Task prompt:
Take the entries below and print all of them exactly, please.

Dataset extract:
————

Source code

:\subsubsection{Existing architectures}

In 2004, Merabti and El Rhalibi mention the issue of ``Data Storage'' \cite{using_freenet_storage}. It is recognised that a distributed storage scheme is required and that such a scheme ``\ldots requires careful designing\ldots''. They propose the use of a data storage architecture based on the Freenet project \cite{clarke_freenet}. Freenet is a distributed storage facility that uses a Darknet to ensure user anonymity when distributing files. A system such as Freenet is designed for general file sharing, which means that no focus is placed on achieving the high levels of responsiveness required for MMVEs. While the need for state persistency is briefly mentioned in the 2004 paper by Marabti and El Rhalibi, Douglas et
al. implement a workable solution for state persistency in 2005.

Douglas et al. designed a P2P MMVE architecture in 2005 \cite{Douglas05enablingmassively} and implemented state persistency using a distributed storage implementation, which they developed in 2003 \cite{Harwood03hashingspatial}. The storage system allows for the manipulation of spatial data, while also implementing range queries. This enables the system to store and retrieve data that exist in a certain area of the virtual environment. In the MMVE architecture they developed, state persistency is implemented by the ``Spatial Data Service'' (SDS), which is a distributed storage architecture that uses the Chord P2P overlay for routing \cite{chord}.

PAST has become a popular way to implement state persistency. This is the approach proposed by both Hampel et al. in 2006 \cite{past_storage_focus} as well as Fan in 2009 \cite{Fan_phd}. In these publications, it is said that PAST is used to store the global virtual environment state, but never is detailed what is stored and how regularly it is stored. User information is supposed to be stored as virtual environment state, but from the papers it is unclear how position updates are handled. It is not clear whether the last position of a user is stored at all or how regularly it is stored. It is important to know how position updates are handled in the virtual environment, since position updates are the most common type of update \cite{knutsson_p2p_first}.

————

Result of this task:
Source code

:\subsubsection{Existing architectures}

In 2004, Merabti and El Rhalibi mention the issue of ``Data Storage'' \cite{using_freenet_storage}. It is recognised that a distributed storage scheme is required and that such a scheme ``\ldots requires careful designing\ldots''. They propose the use of a data storage architecture based on the Freenet project \cite{clarke_freenet}. Freenet is a distributed storage facility that uses a Darknet to ensure user anonymity when distributing files. A system such as Freenet is designed for general file sharing, which means that no focus is placed on achieving the high levels of responsiveness required for MMVEs. While the need for state persistency is briefly mentioned in the 2004 paper by Marabti and El Rhalibi, Douglas et
al. implement a workable solution for state persistency in 2005.

Douglas et al. designed a P2P MMVE architecture in 2005 \cite{Douglas05enablingmassively} and implemented state persistency using a distributed storage implementation, which they developed in 2003 \cite{Harwood03hashingspatial}. The storage system allows for the manipulation of spatial data, while also implementing range queries. This enables the system to store and retrieve data that exist in a certain area of the virtual environment. In the MMVE architecture they developed, state persistency is implemented by the ``Spatial Data Service'' (SDS), which is a distributed storage architecture that uses the Chord P2P overlay for routing \cite{chord}.

PAST has become a popular way to implement state persistency. This is the approach proposed by both Hampel et al. in 2006 \cite{past_storage_focus} as well as Fan in 2009 \cite{Fan_phd}. In these publications, it is said that PAST is used to store the global virtual environment state, but never is detailed what is stored and how regularly it is stored. User information is supposed to be stored as virtual environment state, but from the papers it is unclear how position updates are handled. It is not clear whether the last position of a user is stored at all or how regularly it is stored. It is important to know how position updates are handled in the virtual environment, since position updates are the most common type of update \cite{knutsson_p2p_first}.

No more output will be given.